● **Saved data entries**
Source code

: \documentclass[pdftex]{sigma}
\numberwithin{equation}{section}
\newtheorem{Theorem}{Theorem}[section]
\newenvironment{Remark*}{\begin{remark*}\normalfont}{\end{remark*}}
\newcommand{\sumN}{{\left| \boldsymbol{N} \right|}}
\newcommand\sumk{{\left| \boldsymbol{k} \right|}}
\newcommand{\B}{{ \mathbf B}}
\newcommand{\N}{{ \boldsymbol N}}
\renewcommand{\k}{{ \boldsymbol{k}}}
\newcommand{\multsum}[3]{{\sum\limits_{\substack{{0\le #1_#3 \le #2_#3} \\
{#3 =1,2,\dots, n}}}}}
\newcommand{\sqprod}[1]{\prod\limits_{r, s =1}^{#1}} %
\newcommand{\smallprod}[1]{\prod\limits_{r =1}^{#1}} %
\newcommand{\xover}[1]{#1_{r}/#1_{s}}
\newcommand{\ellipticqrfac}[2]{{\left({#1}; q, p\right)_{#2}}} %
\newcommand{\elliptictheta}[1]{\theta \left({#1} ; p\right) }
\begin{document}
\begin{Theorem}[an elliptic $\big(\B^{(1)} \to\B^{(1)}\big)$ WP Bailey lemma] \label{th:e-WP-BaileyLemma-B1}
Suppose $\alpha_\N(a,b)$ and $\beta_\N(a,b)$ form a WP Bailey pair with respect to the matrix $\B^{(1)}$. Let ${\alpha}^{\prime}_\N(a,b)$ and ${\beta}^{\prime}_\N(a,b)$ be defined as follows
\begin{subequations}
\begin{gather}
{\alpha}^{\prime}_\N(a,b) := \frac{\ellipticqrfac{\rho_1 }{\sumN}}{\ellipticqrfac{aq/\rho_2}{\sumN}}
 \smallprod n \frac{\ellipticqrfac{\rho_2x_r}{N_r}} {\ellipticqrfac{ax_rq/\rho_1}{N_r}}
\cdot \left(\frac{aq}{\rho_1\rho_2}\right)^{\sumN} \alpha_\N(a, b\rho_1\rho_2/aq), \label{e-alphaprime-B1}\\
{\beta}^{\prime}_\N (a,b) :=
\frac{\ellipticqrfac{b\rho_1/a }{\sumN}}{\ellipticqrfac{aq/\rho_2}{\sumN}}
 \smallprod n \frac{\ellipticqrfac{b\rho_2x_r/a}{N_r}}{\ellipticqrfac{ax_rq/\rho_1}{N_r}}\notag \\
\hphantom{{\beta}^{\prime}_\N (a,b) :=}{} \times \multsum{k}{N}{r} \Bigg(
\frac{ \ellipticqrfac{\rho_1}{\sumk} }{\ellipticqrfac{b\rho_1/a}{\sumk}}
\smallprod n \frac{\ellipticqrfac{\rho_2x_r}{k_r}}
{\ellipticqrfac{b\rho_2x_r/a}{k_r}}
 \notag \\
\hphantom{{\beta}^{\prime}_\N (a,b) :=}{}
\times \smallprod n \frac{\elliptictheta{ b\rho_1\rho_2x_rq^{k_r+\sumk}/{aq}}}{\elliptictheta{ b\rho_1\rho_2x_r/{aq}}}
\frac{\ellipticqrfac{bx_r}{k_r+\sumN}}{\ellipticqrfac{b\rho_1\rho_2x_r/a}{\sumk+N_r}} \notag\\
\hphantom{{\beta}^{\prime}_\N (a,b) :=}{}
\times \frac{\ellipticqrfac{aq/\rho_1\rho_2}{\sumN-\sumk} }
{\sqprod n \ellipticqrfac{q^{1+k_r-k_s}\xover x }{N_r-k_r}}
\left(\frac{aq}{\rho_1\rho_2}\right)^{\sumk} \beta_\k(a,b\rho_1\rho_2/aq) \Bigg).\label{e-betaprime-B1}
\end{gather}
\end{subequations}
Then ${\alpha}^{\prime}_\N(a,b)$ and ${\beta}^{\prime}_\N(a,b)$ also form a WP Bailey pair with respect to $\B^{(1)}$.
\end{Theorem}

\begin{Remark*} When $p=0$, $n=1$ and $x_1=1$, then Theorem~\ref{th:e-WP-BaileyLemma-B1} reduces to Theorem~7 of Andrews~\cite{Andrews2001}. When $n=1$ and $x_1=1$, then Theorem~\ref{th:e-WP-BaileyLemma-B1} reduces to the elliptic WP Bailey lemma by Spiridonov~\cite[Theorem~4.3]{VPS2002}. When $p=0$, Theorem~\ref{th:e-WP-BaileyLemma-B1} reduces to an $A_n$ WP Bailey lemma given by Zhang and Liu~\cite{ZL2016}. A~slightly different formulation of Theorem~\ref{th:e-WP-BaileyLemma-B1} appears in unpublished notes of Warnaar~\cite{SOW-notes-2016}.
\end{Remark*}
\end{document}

==

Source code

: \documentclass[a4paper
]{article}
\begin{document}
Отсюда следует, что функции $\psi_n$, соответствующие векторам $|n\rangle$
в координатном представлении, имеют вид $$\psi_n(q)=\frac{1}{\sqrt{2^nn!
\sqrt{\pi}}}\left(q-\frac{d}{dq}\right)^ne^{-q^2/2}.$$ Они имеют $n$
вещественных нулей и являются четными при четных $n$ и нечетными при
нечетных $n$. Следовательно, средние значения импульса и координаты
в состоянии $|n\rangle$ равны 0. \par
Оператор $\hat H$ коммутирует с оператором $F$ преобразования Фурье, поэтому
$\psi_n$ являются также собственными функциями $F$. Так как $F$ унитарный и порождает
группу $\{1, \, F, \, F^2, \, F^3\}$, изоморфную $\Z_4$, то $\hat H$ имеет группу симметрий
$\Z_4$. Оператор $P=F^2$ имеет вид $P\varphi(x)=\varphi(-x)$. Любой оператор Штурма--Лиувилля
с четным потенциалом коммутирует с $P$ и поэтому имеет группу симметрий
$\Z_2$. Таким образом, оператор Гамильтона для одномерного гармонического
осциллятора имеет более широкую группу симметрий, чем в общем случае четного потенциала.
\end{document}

--

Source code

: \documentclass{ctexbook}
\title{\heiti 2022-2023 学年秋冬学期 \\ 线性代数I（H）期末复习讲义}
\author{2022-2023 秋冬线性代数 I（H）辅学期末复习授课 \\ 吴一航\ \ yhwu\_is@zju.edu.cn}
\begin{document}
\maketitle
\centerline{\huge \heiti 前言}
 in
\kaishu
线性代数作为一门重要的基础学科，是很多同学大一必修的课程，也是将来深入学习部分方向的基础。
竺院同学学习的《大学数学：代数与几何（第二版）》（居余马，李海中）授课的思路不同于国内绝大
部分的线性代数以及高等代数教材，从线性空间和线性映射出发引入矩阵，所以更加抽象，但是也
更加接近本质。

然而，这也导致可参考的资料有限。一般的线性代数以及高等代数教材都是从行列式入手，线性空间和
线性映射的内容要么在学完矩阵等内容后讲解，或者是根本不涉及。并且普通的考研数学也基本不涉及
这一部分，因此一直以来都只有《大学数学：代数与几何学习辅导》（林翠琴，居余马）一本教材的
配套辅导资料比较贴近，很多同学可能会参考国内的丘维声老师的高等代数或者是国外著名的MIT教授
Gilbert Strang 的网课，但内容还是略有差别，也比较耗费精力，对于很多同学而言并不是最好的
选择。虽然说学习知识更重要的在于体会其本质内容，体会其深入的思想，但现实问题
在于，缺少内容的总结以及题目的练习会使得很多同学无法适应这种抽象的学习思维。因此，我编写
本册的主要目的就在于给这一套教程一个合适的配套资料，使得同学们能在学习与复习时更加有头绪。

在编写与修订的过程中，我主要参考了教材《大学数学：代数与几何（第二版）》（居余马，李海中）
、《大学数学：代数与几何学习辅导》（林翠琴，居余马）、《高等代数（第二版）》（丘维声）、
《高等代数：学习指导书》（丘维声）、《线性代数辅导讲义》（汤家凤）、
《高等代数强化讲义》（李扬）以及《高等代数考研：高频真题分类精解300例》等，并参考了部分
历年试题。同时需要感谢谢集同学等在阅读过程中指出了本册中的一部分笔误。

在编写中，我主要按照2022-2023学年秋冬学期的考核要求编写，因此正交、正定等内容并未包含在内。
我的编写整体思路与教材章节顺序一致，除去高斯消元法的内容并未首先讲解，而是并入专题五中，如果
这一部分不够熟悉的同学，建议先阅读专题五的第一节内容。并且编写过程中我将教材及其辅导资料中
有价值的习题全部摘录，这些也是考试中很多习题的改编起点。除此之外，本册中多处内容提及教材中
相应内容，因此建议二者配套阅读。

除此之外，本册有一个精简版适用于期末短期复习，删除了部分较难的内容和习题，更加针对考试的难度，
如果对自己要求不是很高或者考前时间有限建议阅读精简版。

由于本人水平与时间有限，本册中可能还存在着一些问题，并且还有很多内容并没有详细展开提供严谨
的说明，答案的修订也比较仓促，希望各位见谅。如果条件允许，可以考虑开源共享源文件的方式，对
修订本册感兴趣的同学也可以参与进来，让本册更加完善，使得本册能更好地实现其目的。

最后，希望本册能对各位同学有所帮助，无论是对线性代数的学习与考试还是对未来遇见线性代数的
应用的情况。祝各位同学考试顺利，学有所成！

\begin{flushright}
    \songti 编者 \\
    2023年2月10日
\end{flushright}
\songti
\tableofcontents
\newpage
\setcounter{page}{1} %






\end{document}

● **Task goal**
Go through the entries above and report how many lines hold the word "sqprod". Nothing but the number is needed.

● **Your solution**
2